Serbia’s health minister has banned queer people from donating eggs for artificial insemination. The decidedly anti-LGBTQ policy went into effect shortly after the Eastern European nation’s lesbian primary minister, Ana Brnabic, had a child through the same means.
Radio Free Europe reported on the decidedly contrary position from the administration, noting that since Serbia also bans LGBTQ parents from adopting children, the decree “effectively bans same-sex couples from having children” in Serbia.
Brnabic’s office announced in Feburary that partner Milica Djurdjic had given birth to Igor, the couple’s first child. The prime minister at the time stressed the history-making significance of the birth.

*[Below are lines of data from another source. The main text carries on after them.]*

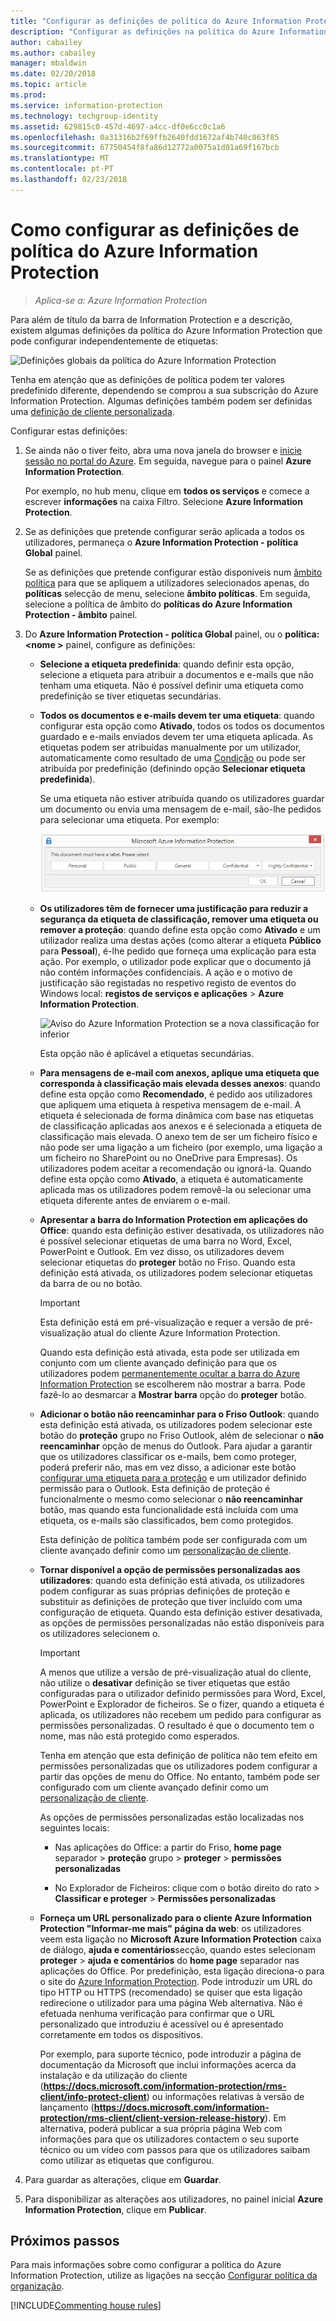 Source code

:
 ```yaml
---
title: "Configurar as definições de política do Azure Information Protection"
description: "Configurar as definições na política do Azure Information Protection aplicáveis a todos os utilizadores e a todos os dispositivos."
author: cabailey
ms.author: cabailey
manager: mbaldwin
ms.date: 02/20/2018
ms.topic: article
ms.prod: 
ms.service: information-protection
ms.technology: techgroup-identity
ms.assetid: 629815c0-457d-4697-a4cc-df0e6cc0c1a6
ms.openlocfilehash: 0a31316b2f69ffb2640fdd1672af4b740c863f85
ms.sourcegitcommit: 67750454f8fa86d12772a0075a1d01a69f167bcb
ms.translationtype: MT
ms.contentlocale: pt-PT
ms.lasthandoff: 02/23/2018
---
```

# <a name="how-to-configure-the-policy-settings-for-azure-information-protection"></a>Como configurar as definições de política do Azure Information Protection

>*Aplica-se a: Azure Information Protection*

Para além de título da barra de Information Protection e a descrição, existem algumas definições da política do Azure Information Protection que pode configurar independentemente de etiquetas:

![Definições globais da política do Azure Information Protection](../media/info-protect-policy-default-settingsv3.png)

Tenha em atenção que as definições de política podem ter valores predefinido diferente, dependendo se comprou a sua subscrição do Azure Information Protection. Algumas definições também podem ser definidas uma [definição de cliente personalizada](../rms-client/client-admin-guide-customizations.md).

Configurar estas definições:

1. Se ainda não o tiver feito, abra uma nova janela do browser e [inicie sessão no portal do Azure](configure-policy.md#signing-in-to-the-azure-portal). Em seguida, navegue para o painel **Azure Information Protection**.
    
    Por exemplo, no hub menu, clique em **todos os serviços** e comece a escrever **informações** na caixa Filtro. Selecione **Azure Information Protection**.

2. Se as definições que pretende configurar serão aplicada a todos os utilizadores, permaneça o **Azure Information Protection - política Global** painel.
    
    Se as definições que pretende configurar estão disponíveis num [âmbito política](configure-policy-scope.md) para que se apliquem a utilizadores selecionados apenas, do **políticas** selecção de menu, selecione **âmbito políticas**. Em seguida, selecione a política de âmbito do **políticas do Azure Information Protection - âmbito** painel.

3. Do **Azure Information Protection - política Global** painel, ou o **política:\<nome >** painel, configure as definições:
    
    - **Selecione a etiqueta predefinida**: quando definir esta opção, selecione a etiqueta para atribuir a documentos e e-mails que não tenham uma etiqueta. Não é possível definir uma etiqueta como predefinição se tiver etiquetas secundárias. 
    
    - **Todos os documentos e e-mails devem ter uma etiqueta**: quando configurar esta opção como **Ativado**, todos os todos os documentos guardado e e-mails enviados devem ter uma etiqueta aplicada. As etiquetas podem ser atribuídas manualmente por um utilizador, automaticamente como resultado de uma [Condição](configure-policy-classification.md) ou pode ser atribuída por predefinição (definindo opção **Selecionar etiqueta predefinida**).
        
        Se uma etiqueta não estiver atribuída quando os utilizadores guardar um documento ou envia uma mensagem de e-mail, são-lhe pedidos para selecionar uma etiqueta. Por exemplo:
        
        ![Aviso do Azure Information Protection se a etiqueta for imposta](../media/info-protect-enforce-labelv2.png)
        
    - **Os utilizadores têm de fornecer uma justificação para reduzir a segurança da etiqueta de classificação, remover uma etiqueta ou remover a proteção**: quando define esta opção como **Ativado** e um utilizador realiza uma destas ações (como alterar a etiqueta **Público** para **Pessoal**), é-lhe pedido que forneça uma explicação para esta ação. Por exemplo, o utilizador pode explicar que o documento já não contém informações confidenciais. A ação e o motivo de justificação são registadas no respetivo registo de eventos do Windows local: **registos de serviços e aplicações** > **Azure Information Protection**.  
        
        ![Aviso do Azure Information Protection se a nova classificação for inferior](../media/info-protect-lower-justification.png)
        
        Esta opção não é aplicável a etiquetas secundárias.
        
    - **Para mensagens de e-mail com anexos, aplique uma etiqueta que corresponda à classificação mais elevada desses anexos**: quando define esta opção como **Recomendado**, é pedido aos utilizadores que apliquem uma etiqueta à respetiva mensagem de e-mail. A etiqueta é selecionada de forma dinâmica com base nas etiquetas de classificação aplicadas aos anexos e é selecionada a etiqueta de classificação mais elevada. O anexo tem de ser um ficheiro físico e não pode ser uma ligação a um ficheiro (por exemplo, uma ligação a um ficheiro no SharePoint ou no OneDrive para Empresas). Os utilizadores podem aceitar a recomendação ou ignorá-la. Quando define esta opção como **Ativado**, a etiqueta é automaticamente aplicada mas os utilizadores podem removê-la ou selecionar uma etiqueta diferente antes de enviarem o e-mail.  
    
    - **Apresentar a barra do Information Protection em aplicações do Office**: quando esta definição estiver desativada, os utilizadores não é possível selecionar etiquetas de uma barra no Word, Excel, PowerPoint e Outlook. Em vez disso, os utilizadores devem selecionar etiquetas do **proteger** botão no Friso. Quando esta definição está ativada, os utilizadores podem selecionar etiquetas da barra de ou no botão.
        
        > [!IMPORTANT]
        > Esta definição está em pré-visualização e requer a versão de pré-visualização atual do cliente Azure Information Protection.
        
        Quando esta definição está ativada, esta pode ser utilizada em conjunto com um cliente avançado definição para que os utilizadores podem [permanentemente ocultar a barra do Azure Information Protection](../rms-client/client-admin-guide-customizations.md#permanently-hide-the-azure-information-protection-bar) se escolherem não mostrar a barra. Pode fazê-lo ao desmarcar a **Mostrar barra** opção do **proteger** botão.
    
    - **Adicionar o botão não reencaminhar para o Friso Outlook**: quando esta definição está ativada, os utilizadores podem selecionar este botão do **proteção** grupo no Friso Outlook, além de selecionar o **não reencaminhar** opção de menus do Outlook. Para ajudar a garantir que os utilizadores classificar os e-mails, bem como proteger, poderá preferir não, mas em vez disso, a adicionar este botão [configurar uma etiqueta para a proteção](configure-policy-protection.md) e um utilizador definido permissão para o Outlook. Esta definição de proteção é funcionalmente o mesmo como selecionar o **não reencaminhar** botão, mas quando esta funcionalidade está incluída com uma etiqueta, os e-mails são classificados, bem como protegidos.
    
        Esta definição de política também pode ser configurada com um cliente avançado definir como um [personalização de cliente](../rms-client/client-admin-guide-customizations.md#hide-or-show-the-do-not-forward-button-in-outlook).
    
    - **Tornar disponível a opção de permissões personalizadas aos utilizadores**: quando esta definição está ativada, os utilizadores podem configurar as suas próprias definições de proteção e substituir as definições de proteção que tiver incluído com uma configuração de etiqueta. Quando esta definição estiver desativada, as opções de permissões personalizadas não estão disponíveis para os utilizadores selecionem o.
        
        > [!IMPORTANT]
        > A menos que utilize a versão de pré-visualização atual do cliente, não utilize o **desativar** definição se tiver etiquetas que estão configuradas para o utilizador definido permissões para Word, Excel, PowerPoint e Explorador de ficheiros. Se o fizer, quando a etiqueta é aplicada, os utilizadores não recebem um pedido para configurar as permissões personalizadas. O resultado é que o documento tem o nome, mas não está protegido como esperados.
        
        Tenha em atenção que esta definição de política não tem efeito em permissões personalizadas que os utilizadores podem configurar a partir das opções de menu do Office. No entanto, também pode ser configurado com um cliente avançado definir como um [personalização de cliente](../rms-client/client-admin-guide-customizations.md#make-the-custom-permissions-options-available-or-unavailable-to-users).
        
        As opções de permissões personalizadas estão localizadas nos seguintes locais:
        
        - Nas aplicações do Office: a partir do Friso, **home page** separador > **proteção** grupo > **proteger** > **permissões personalizadas**
        
        - No Explorador de Ficheiros: clique com o botão direito do rato > **Classificar e proteger** > **Permissões personalizadas**
    
    - **Forneça um URL personalizado para o cliente Azure Information Protection "Informar-me mais" página da web**: os utilizadores veem esta ligação no **Microsoft Azure Information Protection** caixa de diálogo, **ajuda e comentários**secção, quando estes selecionam **proteger** > **ajuda e comentários** do **home page** separador nas aplicações do Office. Por predefinição, esta ligação direciona-o para o site do [Azure Information Protection](https://www.microsoft.com/cloud-platform/azure-information-protection). Pode introduzir um URL do tipo HTTP ou HTTPS (recomendado) se quiser que esta ligação redirecione o utilizador para uma página Web alternativa. Não é efetuada nenhuma verificação para confirmar que o URL personalizado que introduziu é acessível ou é apresentado corretamente em todos os dispositivos.
        
        Por exemplo, para suporte técnico, pode introduzir a página de documentação da Microsoft que inclui informações acerca da instalação e da utilização do cliente (**https://docs.microsoft.com/information-protection/rms-client/info-protect-client**) ou informações relativas à versão de lançamento (**https://docs.microsoft.com/information-protection/rms-client/client-version-release-history**). Em alternativa, poderá publicar a sua própria página Web com informações para que os utilizadores contactem o seu suporte técnico ou um vídeo com passos para que os utilizadores saibam como utilizar as etiquetas que configurou.

3. Para guardar as alterações, clique em **Guardar**.

4. Para disponibilizar as alterações aos utilizadores, no painel inicial **Azure Information Protection**, clique em **Publicar**.

## <a name="next-steps"></a>Próximos passos

Para mais informações sobre como configurar a política do Azure Information Protection, utilize as ligações na secção [Configurar política da organização](configure-policy.md#configuring-your-organizations-policy).  

[!INCLUDE[Commenting house rules](../includes/houserules.md)]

"Ana Brnabic is one of the first prime ministers whose partner has given birth while in office ... and the first in the world in a same-sex couple,” read an official statement from the prime minister’s office.
The child was conceived through in vitro fertilization, which Djurdjic underwent outside the country, according to Radio Free Europe.

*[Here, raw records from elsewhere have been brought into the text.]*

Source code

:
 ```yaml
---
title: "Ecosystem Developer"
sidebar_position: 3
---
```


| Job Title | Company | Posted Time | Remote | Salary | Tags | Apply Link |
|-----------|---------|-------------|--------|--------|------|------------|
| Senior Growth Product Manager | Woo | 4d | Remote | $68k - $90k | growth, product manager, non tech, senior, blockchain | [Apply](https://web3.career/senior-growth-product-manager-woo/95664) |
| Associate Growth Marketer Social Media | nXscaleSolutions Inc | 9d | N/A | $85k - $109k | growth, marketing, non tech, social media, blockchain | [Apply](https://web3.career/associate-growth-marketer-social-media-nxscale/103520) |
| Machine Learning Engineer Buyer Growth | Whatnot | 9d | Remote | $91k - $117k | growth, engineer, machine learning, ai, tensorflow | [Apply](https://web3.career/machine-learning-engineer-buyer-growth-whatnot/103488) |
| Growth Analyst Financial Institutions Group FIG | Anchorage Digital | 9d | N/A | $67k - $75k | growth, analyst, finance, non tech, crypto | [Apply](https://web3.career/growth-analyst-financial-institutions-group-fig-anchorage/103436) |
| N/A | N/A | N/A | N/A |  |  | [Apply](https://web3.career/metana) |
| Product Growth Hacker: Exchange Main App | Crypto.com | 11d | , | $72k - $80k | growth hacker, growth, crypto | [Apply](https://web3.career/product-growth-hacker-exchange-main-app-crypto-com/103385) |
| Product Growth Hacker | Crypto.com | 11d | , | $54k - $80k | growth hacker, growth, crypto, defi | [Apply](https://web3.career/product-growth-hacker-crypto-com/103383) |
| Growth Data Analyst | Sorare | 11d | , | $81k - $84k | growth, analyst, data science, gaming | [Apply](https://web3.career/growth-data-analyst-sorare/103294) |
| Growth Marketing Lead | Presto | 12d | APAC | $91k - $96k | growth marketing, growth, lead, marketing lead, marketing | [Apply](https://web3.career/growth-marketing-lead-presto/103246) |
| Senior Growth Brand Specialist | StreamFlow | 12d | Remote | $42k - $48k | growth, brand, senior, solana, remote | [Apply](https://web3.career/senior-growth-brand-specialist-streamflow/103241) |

But within a month of the birth, Health Minister Zlatibor Loncar unrolled a policy prohibiting any individual who had “homosexual relations during the past five years” from donating reproductive cells for a similar procedure.
Dragoslava Barzut, executive director of the LGBTQ advocacy group De Se Zna!, argues the new administration policy violates Serbian individuals’ human rights.

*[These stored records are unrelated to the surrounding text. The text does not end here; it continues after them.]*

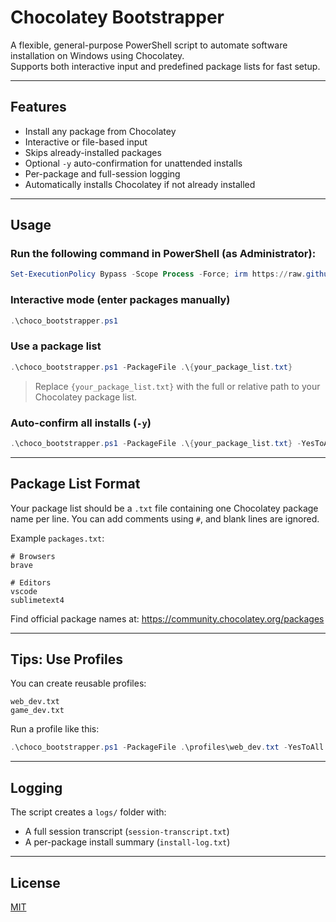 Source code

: # Chocolatey Bootstrapper

A flexible, general-purpose PowerShell script to automate software installation on Windows using Chocolatey.  
Supports both interactive input and predefined package lists for fast setup.

---

## Features

- Install any package from Chocolatey
- Interactive or file-based input
- Skips already-installed packages
- Optional `-y` auto-confirmation for unattended installs
- Per-package and full-session logging
- Automatically installs Chocolatey if not already installed

---

## Usage

### Run the following command in PowerShell (as Administrator):

```powershell
Set-ExecutionPolicy Bypass -Scope Process -Force; irm https://raw.githubusercontent.com/haruchanz64/chocolatey-bootstrapper/refs/heads/main/choco_bootstrapper.ps1 | iex
```

### Interactive mode (enter packages manually)
```powershell
.\choco_bootstrapper.ps1
```

### Use a package list
```powershell
.\choco_bootstrapper.ps1 -PackageFile .\{your_package_list.txt}
```
> Replace `{your_package_list.txt}` with the full or relative path to your Chocolatey package list.

### Auto-confirm all installs (`-y`)
```powershell
.\choco_bootstrapper.ps1 -PackageFile .\{your_package_list.txt} -YesToAll
```

---

## Package List Format

Your package list should be a `.txt` file containing one Chocolatey package name per line. You can add comments using `#`, and blank lines are ignored.

Example `packages.txt`:
```
# Browsers
brave

# Editors
vscode
sublimetext4
```

Find official package names at: https://community.chocolatey.org/packages

---

## Tips: Use Profiles

You can create reusable profiles:

```
web_dev.txt
game_dev.txt
```

Run a profile like this:
```powershell
.\choco_bootstrapper.ps1 -PackageFile .\profiles\web_dev.txt -YesToAll
```

---

## Logging

The script creates a `logs/` folder with:
- A full session transcript (`session-transcript.txt`)
- A per-package install summary (`install-log.txt`)

---

## License

[MIT](./LICENSE)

"This bylaw violates the Law on the Prohibition of Discrimination as well as the Constitution of the Republic of Serbia" that was adopted in 2006,” Barzut told Radio Free Europe. "It is not in line with other legal documents and other laws. Therefore, it should be revised."
Loncar was able to sign the decree into law himself, but it must undergo review by Serbia’s equality commissioner, and may yet see repeal.
Brnabic herself has yet to weigh in on the issue publicly.